Instructions to follow: In the entries below, find the line with "[汪更生常微分方程讲义](h" and the line with "[汪更生常微分方程讲义：时间". Reproduce those two lines and every line between them exactly, and nothing more.

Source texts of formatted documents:
*** Block opens ***

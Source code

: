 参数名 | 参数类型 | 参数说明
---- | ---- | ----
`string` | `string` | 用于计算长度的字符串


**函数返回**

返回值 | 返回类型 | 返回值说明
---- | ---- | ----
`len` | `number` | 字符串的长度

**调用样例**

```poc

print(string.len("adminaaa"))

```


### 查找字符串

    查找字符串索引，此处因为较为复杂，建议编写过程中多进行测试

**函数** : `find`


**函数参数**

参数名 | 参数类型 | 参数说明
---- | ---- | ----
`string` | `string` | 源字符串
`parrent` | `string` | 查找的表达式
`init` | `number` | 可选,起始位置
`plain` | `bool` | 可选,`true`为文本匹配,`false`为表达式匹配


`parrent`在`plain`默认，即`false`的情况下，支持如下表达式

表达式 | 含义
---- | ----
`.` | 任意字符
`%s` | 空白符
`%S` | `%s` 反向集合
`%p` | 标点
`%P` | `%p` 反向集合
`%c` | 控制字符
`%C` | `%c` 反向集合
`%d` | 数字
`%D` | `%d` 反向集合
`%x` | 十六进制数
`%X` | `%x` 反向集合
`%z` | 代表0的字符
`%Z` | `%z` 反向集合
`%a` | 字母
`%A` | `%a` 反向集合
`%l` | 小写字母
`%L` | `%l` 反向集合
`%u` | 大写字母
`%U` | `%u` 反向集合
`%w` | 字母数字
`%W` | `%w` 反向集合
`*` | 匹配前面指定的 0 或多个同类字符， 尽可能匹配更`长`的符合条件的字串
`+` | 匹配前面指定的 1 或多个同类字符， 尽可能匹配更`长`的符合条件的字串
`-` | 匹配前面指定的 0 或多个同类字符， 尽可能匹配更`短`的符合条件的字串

*** Block closes ***
*** Block opens ***

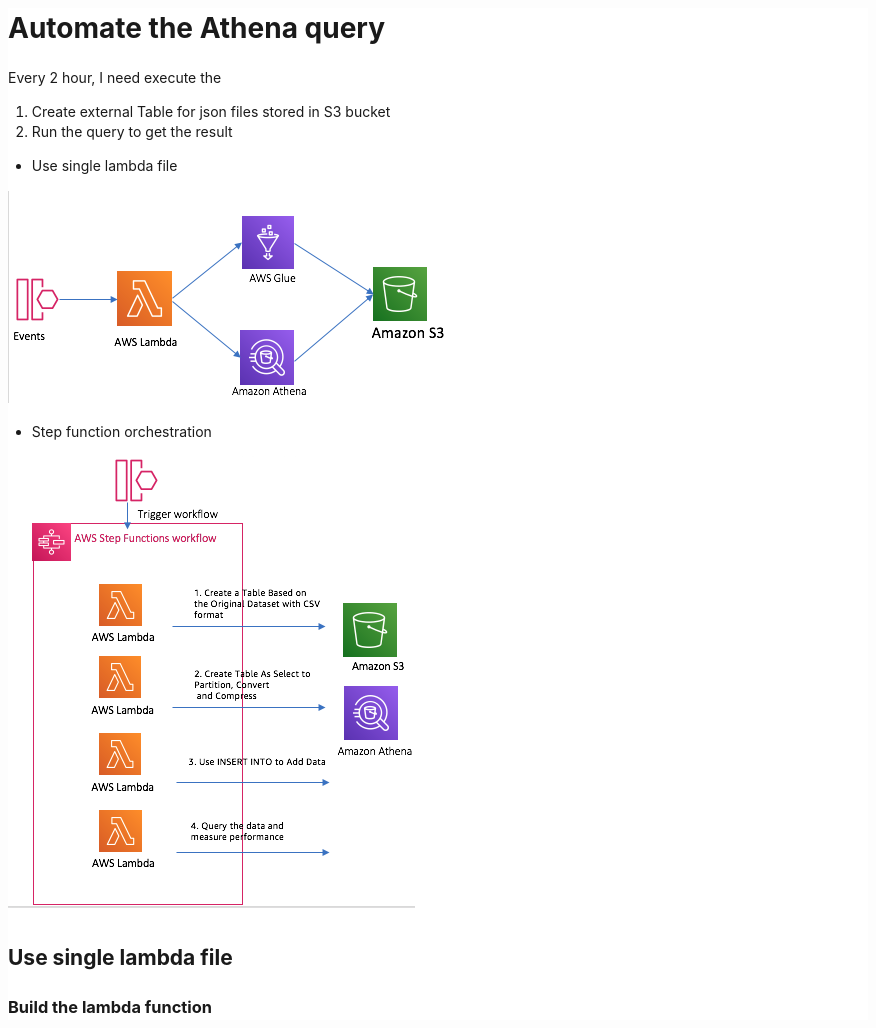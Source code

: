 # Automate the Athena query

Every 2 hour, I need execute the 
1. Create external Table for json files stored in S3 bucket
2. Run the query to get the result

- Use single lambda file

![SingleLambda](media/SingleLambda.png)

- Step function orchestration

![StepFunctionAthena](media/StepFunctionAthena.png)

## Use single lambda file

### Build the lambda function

*** Block closes ***
*** Block opens ***

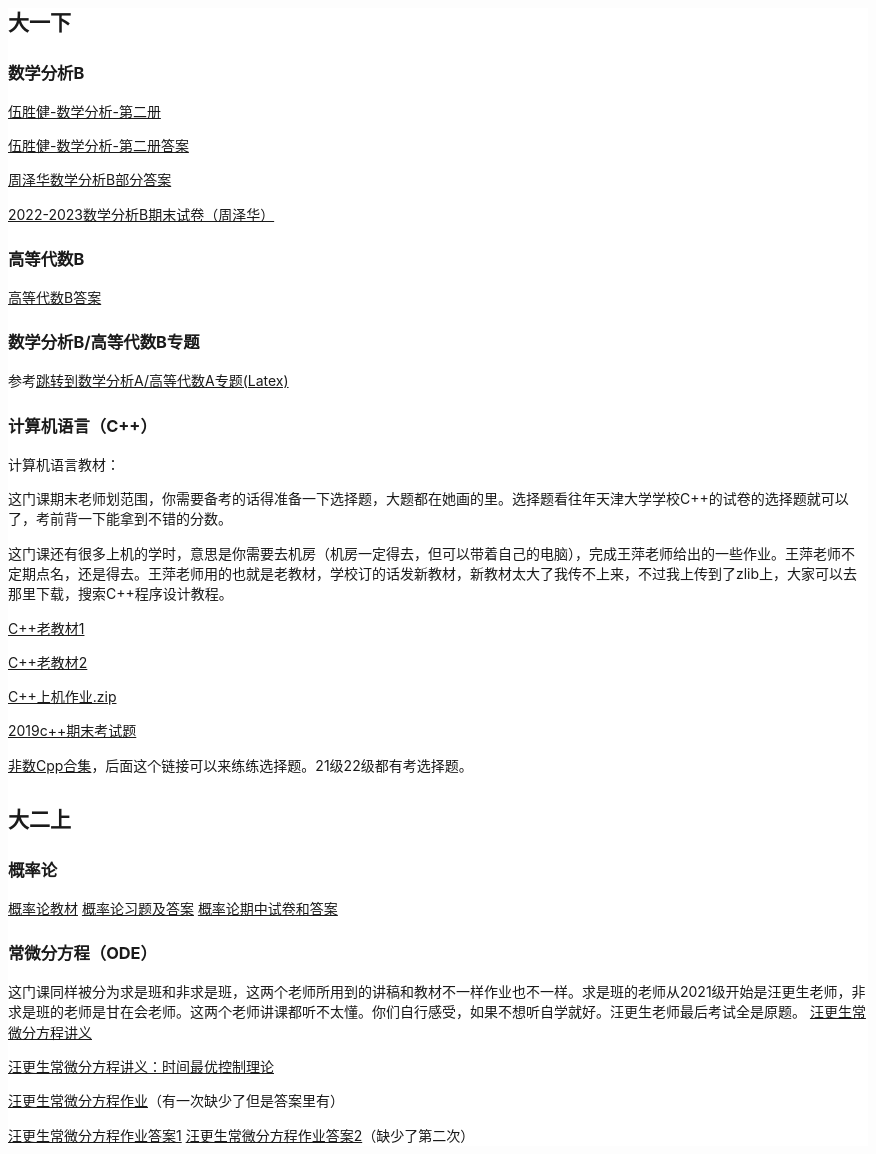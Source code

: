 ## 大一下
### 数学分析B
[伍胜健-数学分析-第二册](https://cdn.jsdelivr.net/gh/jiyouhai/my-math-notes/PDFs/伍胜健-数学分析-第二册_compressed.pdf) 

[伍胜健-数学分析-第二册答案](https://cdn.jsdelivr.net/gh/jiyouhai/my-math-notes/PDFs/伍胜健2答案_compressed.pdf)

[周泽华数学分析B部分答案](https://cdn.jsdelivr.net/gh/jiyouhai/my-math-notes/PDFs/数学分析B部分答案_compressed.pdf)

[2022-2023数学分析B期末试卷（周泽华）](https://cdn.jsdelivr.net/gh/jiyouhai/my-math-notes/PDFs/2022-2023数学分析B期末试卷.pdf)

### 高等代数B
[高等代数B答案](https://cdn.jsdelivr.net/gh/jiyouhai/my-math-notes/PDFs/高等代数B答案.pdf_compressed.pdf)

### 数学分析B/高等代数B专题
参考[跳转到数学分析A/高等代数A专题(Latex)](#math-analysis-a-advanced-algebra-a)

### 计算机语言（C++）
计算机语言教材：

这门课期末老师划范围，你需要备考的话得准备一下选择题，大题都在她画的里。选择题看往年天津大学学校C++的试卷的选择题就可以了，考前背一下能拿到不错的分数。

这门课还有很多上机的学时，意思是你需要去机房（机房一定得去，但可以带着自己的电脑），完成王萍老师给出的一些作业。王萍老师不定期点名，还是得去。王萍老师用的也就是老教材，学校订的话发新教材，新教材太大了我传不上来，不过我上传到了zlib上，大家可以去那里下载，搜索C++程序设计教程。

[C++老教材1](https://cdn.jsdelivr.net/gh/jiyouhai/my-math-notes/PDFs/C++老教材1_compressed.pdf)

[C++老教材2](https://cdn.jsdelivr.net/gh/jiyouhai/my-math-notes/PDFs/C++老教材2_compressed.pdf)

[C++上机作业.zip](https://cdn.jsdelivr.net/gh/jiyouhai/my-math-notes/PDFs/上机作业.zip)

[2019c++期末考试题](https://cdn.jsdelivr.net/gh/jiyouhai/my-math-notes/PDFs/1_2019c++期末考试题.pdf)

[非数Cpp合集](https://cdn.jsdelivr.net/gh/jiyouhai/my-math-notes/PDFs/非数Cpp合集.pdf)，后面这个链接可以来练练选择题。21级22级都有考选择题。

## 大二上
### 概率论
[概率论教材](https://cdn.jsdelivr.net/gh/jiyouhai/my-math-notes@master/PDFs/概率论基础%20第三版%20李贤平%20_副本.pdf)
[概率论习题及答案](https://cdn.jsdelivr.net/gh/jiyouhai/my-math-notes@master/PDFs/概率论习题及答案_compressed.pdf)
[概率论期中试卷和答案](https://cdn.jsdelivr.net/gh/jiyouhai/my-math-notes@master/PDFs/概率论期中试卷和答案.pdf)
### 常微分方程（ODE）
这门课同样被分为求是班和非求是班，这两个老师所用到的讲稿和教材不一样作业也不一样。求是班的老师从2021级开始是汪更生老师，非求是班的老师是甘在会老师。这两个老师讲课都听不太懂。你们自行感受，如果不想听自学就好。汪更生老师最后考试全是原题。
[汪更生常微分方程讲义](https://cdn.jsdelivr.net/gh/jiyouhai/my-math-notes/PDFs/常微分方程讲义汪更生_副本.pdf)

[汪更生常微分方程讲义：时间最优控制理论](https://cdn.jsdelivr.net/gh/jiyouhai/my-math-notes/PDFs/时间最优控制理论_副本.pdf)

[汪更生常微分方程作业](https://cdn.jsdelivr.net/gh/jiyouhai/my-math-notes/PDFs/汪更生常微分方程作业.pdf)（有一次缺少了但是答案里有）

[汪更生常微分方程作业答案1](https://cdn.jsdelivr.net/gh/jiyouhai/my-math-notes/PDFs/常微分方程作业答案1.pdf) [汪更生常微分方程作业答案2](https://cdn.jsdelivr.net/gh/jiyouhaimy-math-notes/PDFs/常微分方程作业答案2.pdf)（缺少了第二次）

*** Block closes ***

Reply:
[汪更生常微分方程讲义](https://cdn.jsdelivr.net/gh/jiyouhai/my-math-notes/PDFs/常微分方程讲义汪更生_副本.pdf)

[汪更生常微分方程讲义：时间最优控制理论](https://cdn.jsdelivr.net/gh/jiyouhai/my-math-notes/PDFs/时间最优控制理论_副本.pdf)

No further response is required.